Huntara, Bahasa Penderitaan dan Kritik Sosial Penyintas

- Jurnalis

Kamis, 11 Desember 2025 - 11:12 WITA

facebook twitter whatsapp telegram line copy

URL berhasil dicopy

facebook icon twitter icon whatsapp icon telegram icon line icon copy

URL berhasil dicopy

Oleh: Anselmus DW Atasoge

LETUSAN Gunung Lewotobi di Flores Timur telah menorehkan luka yang melampaui batas tubuh dan materi; ia merambah ke ranah sosial, psikologis, bahkan eksistensial.

Rumah-rumah yang runtuh, lahan yang tertutup abu, dan kehidupan yang terguncang hanyalah fragmen dari penderitaan yang lebih dalam: keterputusan manusia dari ruang yang selama ini menjadi perpanjangan dirinya.

Di tengah keterpurukan itu, lahirlah sebuah bahasa yang mengguncang hati, sebuah penamaan yang mengandung daya simbolik: “Hunian Sementara” yang disediakan pemerintah disebut warga sebagai “Hunian Tambah Sengsara.”

Bagi saya, penamaan ini merupakan ‘ekspresi filosofis dari kegelisahan kolektif’, sebuah tanda yang menyingkap jurang antara harapan akan pemulihan dan kenyataan yang justru memperpanjang derita.

Bahasa ini mengandung ironi yang tajam. Hunian, dalam makna terdalamnya, adalah ruang yang menyatukan manusia dengan kenangan, identitas, dan rasa keterhubungan dengan dunia.

Namun ketika hunian sementara dipersepsi sebagai “tambah sengsara,” maka yang terungkap adalah paradoks: tempat yang dimaksudkan untuk melindungi justru mempertegas kehilangan.

Di sini kita melihat bagaimana penderitaan hadir sebagai fakta material dan serentak pula sebagai pengalaman makna. Warga tidak sekadar kehilangan rumah, mereka kehilangan simbol rumah itu sendiri.

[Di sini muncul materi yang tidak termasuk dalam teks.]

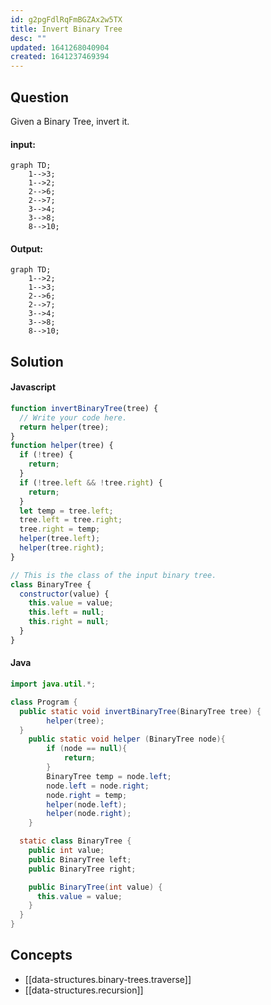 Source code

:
```yaml
---
id: g2pgFdlRqFmBGZAx2w5TX
title: Invert Binary Tree
desc: ""
updated: 1641268040904
created: 1641237469394
---
```


## Question

Given a Binary Tree, invert it.

#### input:

```mermaid
graph TD;
    1-->3;
    1-->2;
    2-->6;
    2-->7;
    3-->4;
    3-->8;
    8-->10;
```

#### Output:

```mermaid
graph TD;
    1-->2;
    1-->3;
    2-->6;
    2-->7;
    3-->4;
    3-->8;
    8-->10;
```

## Solution

#### Javascript

```javascript
function invertBinaryTree(tree) {
  // Write your code here.
  return helper(tree);
}
function helper(tree) {
  if (!tree) {
    return;
  }
  if (!tree.left && !tree.right) {
    return;
  }
  let temp = tree.left;
  tree.left = tree.right;
  tree.right = temp;
  helper(tree.left);
  helper(tree.right);
}

// This is the class of the input binary tree.
class BinaryTree {
  constructor(value) {
    this.value = value;
    this.left = null;
    this.right = null;
  }
}
```

#### Java

```java
import java.util.*;

class Program {
  public static void invertBinaryTree(BinaryTree tree) {
		helper(tree);
  }
	public static void helper (BinaryTree node){
		if (node == null){
			return;
		}
		BinaryTree temp = node.left;
		node.left = node.right;
		node.right = temp;
		helper(node.left);
		helper(node.right);
	}

  static class BinaryTree {
    public int value;
    public BinaryTree left;
    public BinaryTree right;

    public BinaryTree(int value) {
      this.value = value;
    }
  }
}
```

## Concepts

- [[data-structures.binary-trees.traverse]]
- [[data-structures.recursion]]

Mereka kehilangan ruang yang memberi rasa “ada” dan “menjadi.”

“Hunian Tambah Sengsara” pada hakekatnya adalah bahasa perlawanan yang lahir dari kedalaman pengalaman manusia. Ia menolak reduksi manusia menjadi sekadar angka dalam laporan kebijakan, menolak penderitaan diukur hanya dengan jumlah rumah yang roboh atau fasilitas yang disediakan.

Baca Juga :  Ruang Publik, Edukasi dan Sensasi

Penamaan ini adalah ekspresi eksistensial yang mengingatkan kita pada gagasan Martin Heidegger tentang dwelling, bahwa rumah bukan sekadar tempat berteduh, melainkan cara manusia “berada” di dunia, ruang yang memberi makna dan identitas.

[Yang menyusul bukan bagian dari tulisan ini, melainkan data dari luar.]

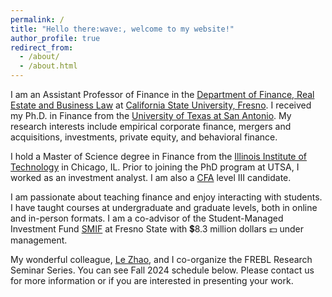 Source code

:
 ```yaml
---
permalink: /
title: "Hello there:wave:, welcome to my website!"
author_profile: true
redirect_from: 
  - /about/
  - /about.html
---
```


I am an Assistant Professor of Finance in the [Department of Finance, Real Estate and Business Law](https://craig.fresnostate.edu/fbl/index.html) at [California State University, Fresno](https://www.fresnostate.edu/). I received my Ph.D. in Finance from the [University of Texas at San Antonio](https://business.utsa.edu/finance/). My research interests include empirical corporate finance, mergers and acquisitions, investments, private equity, and behavioral finance. 

I hold a Master of Science degree in Finance from the [Illinois Institute of Technology](https://www.iit.edu/) in Chicago, IL. Prior to joining the PhD program at UTSA, I worked as an investment analyst. I am also a [CFA](https://www.cfainstitute.org/) level III candidate.

I am passionate about teaching finance and enjoy interacting with students. I have taught courses at undergraduate and graduate levels, both in online and in-person formats. I am a co-advisor of the Student-Managed Investment Fund [SMIF](https://smifclub369.com/) at Fresno State with 💲8.3 million dollars 💵 under management. 

My wonderful colleague, [Le Zhao](https://www.lezhao.page/), and I co-organize the FREBL Research Seminar Series. You can see Fall 2024 schedule below. Please contact us for more information or if you are interested in presenting your work.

Ketika hunian sementara gagal menghadirkan rasa tinggal yang sejati, maka yang muncul adalah keterasingan, sebuah pengalaman yang menyingkap jurang antara harapan akan pemulihan dan kenyataan yang justru memperpanjang derita.

Dalam bahasa yang pahit itu, warga mengembalikan subjektivitas mereka, menolak ditelan oleh statistik, dan menegaskan eksistensi sebagai manusia yang berhak atas kehidupan bermakna.

Kritik ini sejalan dengan pemikiran Erich Fromm yang membedakan antara mode Having dan Being: manusia tidak hanya membutuhkan benda atau fasilitas, tetapi juga pengalaman hidup yang penuh makna, relasi, dan martabat.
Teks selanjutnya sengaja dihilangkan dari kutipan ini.